Note the following post was authored by Terry Taylor, a Common Cause Georgia board member.

 

On July 7, Cobb County Superior Court Judge C. LaTain Kell, Sr., is scheduled to preside over a validation hearing for bonds to secure public funding for the new Atlanta Braves stadium. The hearing is a necessary step in the project to bring the Braves to Cobb County, one that everyone knew was coming. There’s a problem, however, and a big one as things currently stand.

The Atlanta Journal-Constitution (“Judge in Braves hearing has personal ties to Cobb chairman,” June 26, 2014) reports that Judge Kell has personal ties to Cobb County Board of Commissioners (BOC) Chairman Tim Lee: His mother worked as chairperson for Chairman Lee’s 2012 re-election campaign.
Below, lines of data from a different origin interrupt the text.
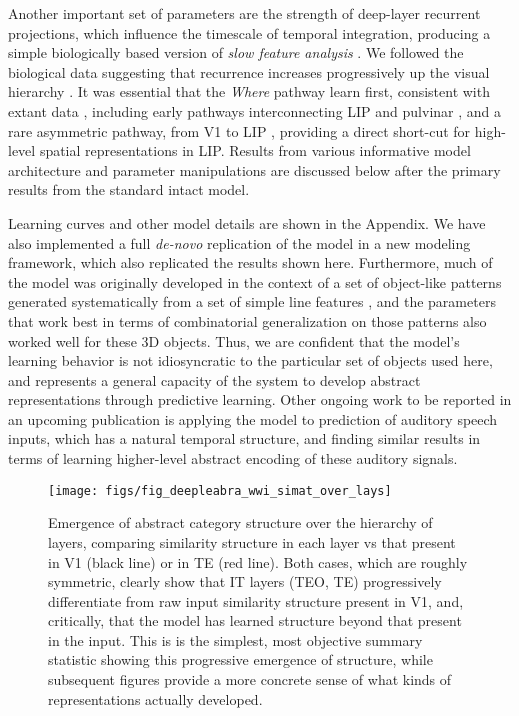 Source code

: \documentclass[11pt,twoside]{article}
\newif\myifpdf
\begin{document}
Another important set of parameters are the strength of deep-layer recurrent projections, which influence the timescale of temporal integration, producing a simple biologically based version of \emph{slow feature analysis} \citep{WiskottSejnowski02,Foldiak91}. We followed the biological data suggesting that recurrence increases progressively up the visual hierarchy \citep{ChaudhuriKnoblauchGarielEtAl15}.  It was essential that the \emph{Where} pathway learn first, consistent with extant data \citep{BourneRosa06,KiorpesPriceHall-HaroEtAl12}, including early pathways interconnecting LIP and pulvinar \citep{BridgeLeopoldBourne16}, and a rare asymmetric pathway, from V1 to LIP \citep{MarkovErcsey-RavaszGomesEtAl14}, providing a direct short-cut for high-level spatial representations in LIP.  Results from various informative model architecture and parameter manipulations are discussed below after the primary results from the standard intact model.

Learning curves and other model details are shown in the Appendix.  We have also implemented a full \emph{de-novo} replication of the model in a new modeling framework, which also replicated the results shown here.  Furthermore, much of the model was originally developed in the context of a set of object-like patterns generated systematically from a set of simple line features \cite{OReillyWyatteRohrlich17}, and the parameters that work best in terms of combinatorial generalization on those patterns also worked well for these 3D objects.  Thus, we are confident that the model's learning behavior is not idiosyncratic to the particular set of objects used here, and represents a general capacity of the system to develop abstract representations through predictive learning.  Other ongoing work to be reported in an upcoming publication is applying the model to prediction of auditory speech inputs, which has a natural temporal structure, and finding similar results in terms of learning higher-level abstract encoding of these auditory signals.

\begin{figure}
  \centering\texttt{[image: figs/fig\_deepleabra\_wwi\_simat\_over\_lays]}
  \caption{\footnotesize Emergence of abstract category structure over the hierarchy of layers, comparing similarity structure in each layer vs that present in V1 (black line) or in TE (red line).  Both cases, which are roughly symmetric, clearly show that IT layers (TEO, TE) progressively differentiate from raw input similarity structure present in V1, and, critically, that the model has learned structure beyond that present in the input.  This is is the simplest, most objective summary statistic showing this progressive emergence of structure, while subsequent figures provide a more concrete sense of what kinds of representations actually developed.}
  \label{fig.simat-lays}
\end{figure}
\end{document}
In addition, Judge Kell serves as a “special appointee” to the Cobb Chamber of Commerce’s board of directors. The AJC reports that “chamber has 28 special appointees, which are voting members of the board, including Braves executive vice president Mike Plant.”

Chairman Lee was the driving official force in the stadium deal, and he continues to be the most prominent advocate for public funding. The Cobb Chamber of Commerce has been the biggest privet-sector promoter for the stadium and the issuance of bonds that put Cobb citizens on the hook for hundreds of millions of dollars over 30 years.

Impartiality in our judicial system is absolutely essential, and the perception of impartiality is equally important for the  public to have faith that our courts are fair. Given the facts of the situation, Judge Kell should recuse himself from the hearing and make way for someone who has no connections with the deal’s most ardent supporters.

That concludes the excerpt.